Data items:
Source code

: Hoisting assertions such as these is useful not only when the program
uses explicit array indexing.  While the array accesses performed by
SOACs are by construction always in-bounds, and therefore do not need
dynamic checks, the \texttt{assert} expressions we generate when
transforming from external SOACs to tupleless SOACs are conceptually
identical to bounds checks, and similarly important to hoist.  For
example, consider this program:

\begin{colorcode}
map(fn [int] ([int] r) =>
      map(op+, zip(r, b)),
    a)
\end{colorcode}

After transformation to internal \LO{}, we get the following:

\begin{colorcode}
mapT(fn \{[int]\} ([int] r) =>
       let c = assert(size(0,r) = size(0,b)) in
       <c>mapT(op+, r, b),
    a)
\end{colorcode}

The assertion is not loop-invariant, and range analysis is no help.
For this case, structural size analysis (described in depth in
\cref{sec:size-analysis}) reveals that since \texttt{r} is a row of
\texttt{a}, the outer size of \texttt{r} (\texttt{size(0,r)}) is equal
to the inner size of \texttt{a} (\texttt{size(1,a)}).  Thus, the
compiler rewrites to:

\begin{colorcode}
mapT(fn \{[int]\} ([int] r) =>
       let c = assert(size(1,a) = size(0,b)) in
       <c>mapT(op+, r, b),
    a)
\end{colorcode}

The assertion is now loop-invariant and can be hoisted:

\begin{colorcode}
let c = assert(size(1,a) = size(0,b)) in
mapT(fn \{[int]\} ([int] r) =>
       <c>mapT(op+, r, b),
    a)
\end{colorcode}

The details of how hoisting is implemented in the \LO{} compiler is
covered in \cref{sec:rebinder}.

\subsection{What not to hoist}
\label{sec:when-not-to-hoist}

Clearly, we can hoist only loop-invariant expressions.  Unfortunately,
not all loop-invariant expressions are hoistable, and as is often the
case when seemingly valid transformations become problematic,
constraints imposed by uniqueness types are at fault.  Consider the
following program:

YOUR TASK: For the string "checks", filter the data and copy out each line where it occurs.

TASK RESPONSE:
dynamic checks, the \texttt{assert} expressions we generate when
identical to bounds checks, and similarly important to hoist.  For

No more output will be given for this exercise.